_ASSIGNED TASK:_ Could you copy each line of the entries that contains "cells"?

Data records:
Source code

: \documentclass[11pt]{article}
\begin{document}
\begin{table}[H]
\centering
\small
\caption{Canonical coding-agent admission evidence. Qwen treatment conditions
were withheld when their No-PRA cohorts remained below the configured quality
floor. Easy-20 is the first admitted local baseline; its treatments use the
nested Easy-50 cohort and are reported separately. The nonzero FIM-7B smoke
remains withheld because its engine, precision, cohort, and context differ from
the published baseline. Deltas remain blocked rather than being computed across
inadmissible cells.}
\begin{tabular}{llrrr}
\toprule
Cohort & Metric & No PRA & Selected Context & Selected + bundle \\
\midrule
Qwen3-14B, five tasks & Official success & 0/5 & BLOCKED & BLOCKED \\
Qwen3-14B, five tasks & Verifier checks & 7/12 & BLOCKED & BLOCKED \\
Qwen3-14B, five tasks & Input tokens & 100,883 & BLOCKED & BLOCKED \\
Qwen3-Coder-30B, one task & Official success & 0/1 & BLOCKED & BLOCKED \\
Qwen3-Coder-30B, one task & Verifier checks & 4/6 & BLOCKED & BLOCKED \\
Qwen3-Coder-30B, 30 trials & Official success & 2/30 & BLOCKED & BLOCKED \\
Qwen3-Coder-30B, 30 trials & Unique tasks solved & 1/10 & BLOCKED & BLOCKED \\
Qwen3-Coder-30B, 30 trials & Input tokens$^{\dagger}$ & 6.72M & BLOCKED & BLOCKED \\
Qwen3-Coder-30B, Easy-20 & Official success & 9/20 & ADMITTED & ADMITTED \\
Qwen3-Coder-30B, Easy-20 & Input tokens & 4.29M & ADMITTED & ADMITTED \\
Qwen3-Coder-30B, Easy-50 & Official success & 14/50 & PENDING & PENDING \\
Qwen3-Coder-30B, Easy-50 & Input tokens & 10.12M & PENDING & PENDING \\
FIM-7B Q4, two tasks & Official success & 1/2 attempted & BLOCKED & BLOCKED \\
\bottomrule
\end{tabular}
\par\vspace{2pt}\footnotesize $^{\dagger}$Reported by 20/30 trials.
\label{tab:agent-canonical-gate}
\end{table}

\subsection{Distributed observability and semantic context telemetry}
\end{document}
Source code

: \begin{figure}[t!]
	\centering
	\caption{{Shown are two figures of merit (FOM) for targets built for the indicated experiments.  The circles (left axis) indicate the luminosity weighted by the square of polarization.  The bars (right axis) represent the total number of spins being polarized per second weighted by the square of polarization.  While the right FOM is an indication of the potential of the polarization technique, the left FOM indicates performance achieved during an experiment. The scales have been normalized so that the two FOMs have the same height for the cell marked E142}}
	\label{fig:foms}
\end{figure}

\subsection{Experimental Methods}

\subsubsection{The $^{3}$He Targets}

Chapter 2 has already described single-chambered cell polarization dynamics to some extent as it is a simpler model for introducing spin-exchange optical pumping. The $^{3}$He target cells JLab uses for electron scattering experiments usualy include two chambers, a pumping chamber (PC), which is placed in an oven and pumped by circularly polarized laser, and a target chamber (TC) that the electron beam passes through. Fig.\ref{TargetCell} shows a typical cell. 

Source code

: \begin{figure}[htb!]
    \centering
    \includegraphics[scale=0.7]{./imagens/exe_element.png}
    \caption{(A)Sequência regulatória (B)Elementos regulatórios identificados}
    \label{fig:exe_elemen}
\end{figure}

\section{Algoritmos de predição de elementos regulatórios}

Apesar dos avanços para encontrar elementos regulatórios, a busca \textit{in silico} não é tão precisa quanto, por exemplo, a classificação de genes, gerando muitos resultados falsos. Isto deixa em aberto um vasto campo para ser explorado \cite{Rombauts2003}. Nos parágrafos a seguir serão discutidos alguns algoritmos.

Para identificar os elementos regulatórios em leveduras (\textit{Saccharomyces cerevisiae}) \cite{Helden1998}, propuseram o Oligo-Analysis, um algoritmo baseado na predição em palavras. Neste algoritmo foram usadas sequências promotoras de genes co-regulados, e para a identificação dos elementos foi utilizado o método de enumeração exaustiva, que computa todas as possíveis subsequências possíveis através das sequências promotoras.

_ANSWER TO THIS EXERCISE:_
inadmissible cells.}
Chapter 2 has already described single-chambered cell polarization dynamics to some extent as it is a simpler model for introducing spin-exchange optical pumping. The $^{3}$He target cells JLab uses for electron scattering experiments usualy include two chambers, a pumping chamber (PC), which is placed in an oven and pumped by circularly polarized laser, and a target chamber (TC) that the electron beam passes through. Fig.\ref{TargetCell} shows a typical cell. 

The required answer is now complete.